▶ [TASK DIRECTIONS] The copy you give must match the records exactly, except that it holds no images.

▶ [LISTED RECORDS]
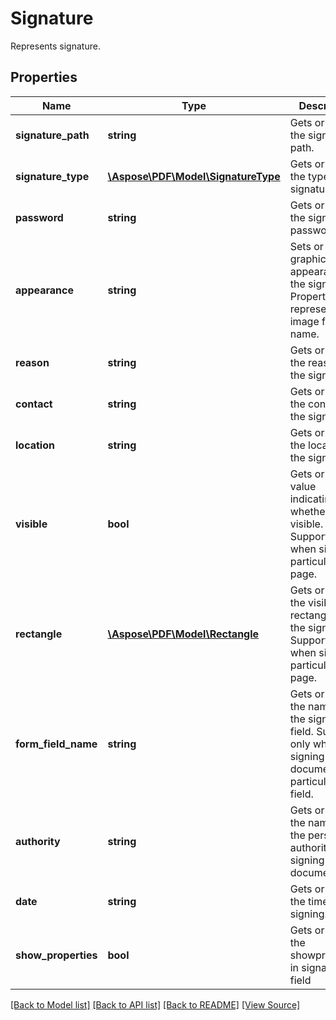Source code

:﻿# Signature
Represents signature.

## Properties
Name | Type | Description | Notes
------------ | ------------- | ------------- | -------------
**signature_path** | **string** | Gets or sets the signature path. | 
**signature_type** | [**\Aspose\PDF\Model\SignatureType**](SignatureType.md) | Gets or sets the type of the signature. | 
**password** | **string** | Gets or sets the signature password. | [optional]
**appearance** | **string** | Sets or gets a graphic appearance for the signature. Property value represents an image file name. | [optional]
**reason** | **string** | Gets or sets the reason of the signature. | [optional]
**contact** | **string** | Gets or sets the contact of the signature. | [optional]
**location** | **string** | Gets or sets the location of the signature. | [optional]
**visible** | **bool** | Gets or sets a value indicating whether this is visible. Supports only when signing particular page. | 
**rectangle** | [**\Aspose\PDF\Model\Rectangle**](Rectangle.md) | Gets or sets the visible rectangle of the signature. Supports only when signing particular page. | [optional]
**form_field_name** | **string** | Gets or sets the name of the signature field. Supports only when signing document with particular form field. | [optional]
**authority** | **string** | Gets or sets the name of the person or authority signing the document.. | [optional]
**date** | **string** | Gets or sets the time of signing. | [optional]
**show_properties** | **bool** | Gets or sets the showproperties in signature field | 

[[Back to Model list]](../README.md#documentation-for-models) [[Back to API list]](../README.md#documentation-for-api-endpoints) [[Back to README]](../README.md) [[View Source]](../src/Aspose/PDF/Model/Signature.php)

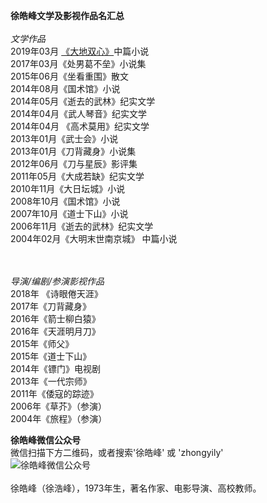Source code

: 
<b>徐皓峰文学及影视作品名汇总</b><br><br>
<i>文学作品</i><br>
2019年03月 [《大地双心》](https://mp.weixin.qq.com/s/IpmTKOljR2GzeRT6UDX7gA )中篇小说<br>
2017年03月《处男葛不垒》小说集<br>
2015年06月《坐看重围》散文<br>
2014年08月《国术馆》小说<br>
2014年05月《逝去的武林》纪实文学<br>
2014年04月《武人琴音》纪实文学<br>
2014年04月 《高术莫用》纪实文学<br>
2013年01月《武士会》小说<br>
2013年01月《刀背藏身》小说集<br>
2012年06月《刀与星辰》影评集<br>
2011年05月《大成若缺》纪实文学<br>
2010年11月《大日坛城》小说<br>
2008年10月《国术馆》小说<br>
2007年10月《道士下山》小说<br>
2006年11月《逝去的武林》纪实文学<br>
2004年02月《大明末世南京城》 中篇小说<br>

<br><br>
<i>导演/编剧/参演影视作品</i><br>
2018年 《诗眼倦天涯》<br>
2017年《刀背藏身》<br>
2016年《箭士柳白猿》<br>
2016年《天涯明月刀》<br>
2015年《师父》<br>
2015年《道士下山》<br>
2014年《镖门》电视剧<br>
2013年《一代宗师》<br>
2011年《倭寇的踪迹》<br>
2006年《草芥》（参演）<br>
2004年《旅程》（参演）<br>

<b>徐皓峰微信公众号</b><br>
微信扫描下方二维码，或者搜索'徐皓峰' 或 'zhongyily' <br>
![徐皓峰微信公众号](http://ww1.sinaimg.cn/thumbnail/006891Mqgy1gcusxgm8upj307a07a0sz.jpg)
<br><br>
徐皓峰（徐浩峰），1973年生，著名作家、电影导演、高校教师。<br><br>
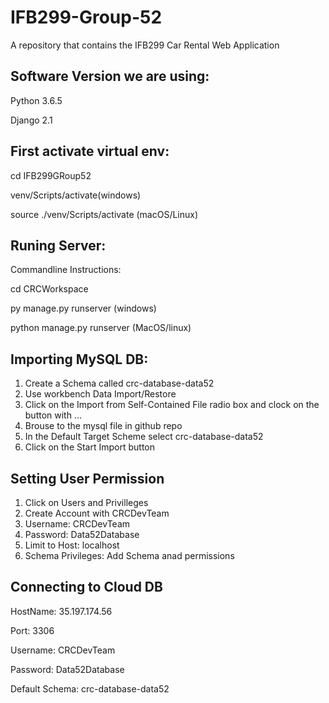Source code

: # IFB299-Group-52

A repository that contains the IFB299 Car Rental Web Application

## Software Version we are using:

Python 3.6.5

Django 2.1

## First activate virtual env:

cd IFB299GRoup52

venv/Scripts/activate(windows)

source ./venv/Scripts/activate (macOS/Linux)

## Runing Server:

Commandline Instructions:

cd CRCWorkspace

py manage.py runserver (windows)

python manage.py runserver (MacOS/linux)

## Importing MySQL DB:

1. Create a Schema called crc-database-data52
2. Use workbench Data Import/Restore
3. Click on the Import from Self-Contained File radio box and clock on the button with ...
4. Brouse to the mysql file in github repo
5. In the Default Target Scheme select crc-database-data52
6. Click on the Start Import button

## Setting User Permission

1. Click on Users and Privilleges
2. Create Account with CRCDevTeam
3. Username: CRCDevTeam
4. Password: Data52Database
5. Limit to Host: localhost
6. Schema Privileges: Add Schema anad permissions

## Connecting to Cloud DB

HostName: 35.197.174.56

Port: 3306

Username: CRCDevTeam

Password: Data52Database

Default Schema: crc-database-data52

▶ [FINISHED TASK]
Source code

:﻿# Signature
Represents signature.

## Properties
Name | Type | Description | Notes
------------ | ------------- | ------------- | -------------
**signature_path** | **string** | Gets or sets the signature path. | 
**signature_type** | [**\Aspose\PDF\Model\SignatureType**](SignatureType.md) | Gets or sets the type of the signature. | 
**password** | **string** | Gets or sets the signature password. | [optional]
**appearance** | **string** | Sets or gets a graphic appearance for the signature. Property value represents an image file name. | [optional]
**reason** | **string** | Gets or sets the reason of the signature. | [optional]
**contact** | **string** | Gets or sets the contact of the signature. | [optional]
**location** | **string** | Gets or sets the location of the signature. | [optional]
**visible** | **bool** | Gets or sets a value indicating whether this is visible. Supports only when signing particular page. | 
**rectangle** | [**\Aspose\PDF\Model\Rectangle**](Rectangle.md) | Gets or sets the visible rectangle of the signature. Supports only when signing particular page. | [optional]
**form_field_name** | **string** | Gets or sets the name of the signature field. Supports only when signing document with particular form field. | [optional]
**authority** | **string** | Gets or sets the name of the person or authority signing the document.. | [optional]
**date** | **string** | Gets or sets the time of signing. | [optional]
**show_properties** | **bool** | Gets or sets the showproperties in signature field | 

[[Back to Model list]](../README.md#documentation-for-models) [[Back to API list]](../README.md#documentation-for-api-endpoints) [[Back to README]](../README.md) [[View Source]](../src/Aspose/PDF/Model/Signature.php)

Source code

: 
<b>徐皓峰文学及影视作品名汇总</b><br><br>
<i>文学作品</i><br>
2019年03月 [《大地双心》](https://mp.weixin.qq.com/s/IpmTKOljR2GzeRT6UDX7gA )中篇小说<br>
2017年03月《处男葛不垒》小说集<br>
2015年06月《坐看重围》散文<br>
2014年08月《国术馆》小说<br>
2014年05月《逝去的武林》纪实文学<br>
2014年04月《武人琴音》纪实文学<br>
2014年04月 《高术莫用》纪实文学<br>
2013年01月《武士会》小说<br>
2013年01月《刀背藏身》小说集<br>
2012年06月《刀与星辰》影评集<br>
2011年05月《大成若缺》纪实文学<br>
2010年11月《大日坛城》小说<br>
2008年10月《国术馆》小说<br>
2007年10月《道士下山》小说<br>
2006年11月《逝去的武林》纪实文学<br>
2004年02月《大明末世南京城》 中篇小说<br>

<br><br>
<i>导演/编剧/参演影视作品</i><br>
2018年 《诗眼倦天涯》<br>
2017年《刀背藏身》<br>
2016年《箭士柳白猿》<br>
2016年《天涯明月刀》<br>
2015年《师父》<br>
2015年《道士下山》<br>
2014年《镖门》电视剧<br>
2013年《一代宗师》<br>
2011年《倭寇的踪迹》<br>
2006年《草芥》（参演）<br>
2004年《旅程》（参演）<br>

<b>徐皓峰微信公众号</b><br>
微信扫描下方二维码，或者搜索'徐皓峰' 或 'zhongyily' <br>
![徐皓峰微信公众号](http://ww1.sinaimg.cn/thumbnail/006891Mqgy1gcusxgm8upj307a07a0sz.jpg)
<br><br>
徐皓峰（徐浩峰），1973年生，著名作家、电影导演、高校教师。<br><br>
Source code

: # IFB299-Group-52

A repository that contains the IFB299 Car Rental Web Application

## Software Version we are using:

Python 3.6.5

Django 2.1

## First activate virtual env:

cd IFB299GRoup52

venv/Scripts/activate(windows)

source ./venv/Scripts/activate (macOS/Linux)

## Runing Server:

Commandline Instructions:

cd CRCWorkspace

py manage.py runserver (windows)

python manage.py runserver (MacOS/linux)

## Importing MySQL DB:

1. Create a Schema called crc-database-data52
2. Use workbench Data Import/Restore
3. Click on the Import from Self-Contained File radio box and clock on the button with ...
4. Brouse to the mysql file in github repo
5. In the Default Target Scheme select crc-database-data52
6. Click on the Start Import button

## Setting User Permission

1. Click on Users and Privilleges
2. Create Account with CRCDevTeam
3. Username: CRCDevTeam
4. Password: Data52Database
5. Limit to Host: localhost
6. Schema Privileges: Add Schema anad permissions

## Connecting to Cloud DB

HostName: 35.197.174.56

Port: 3306

Username: CRCDevTeam

Password: Data52Database

Default Schema: crc-database-data52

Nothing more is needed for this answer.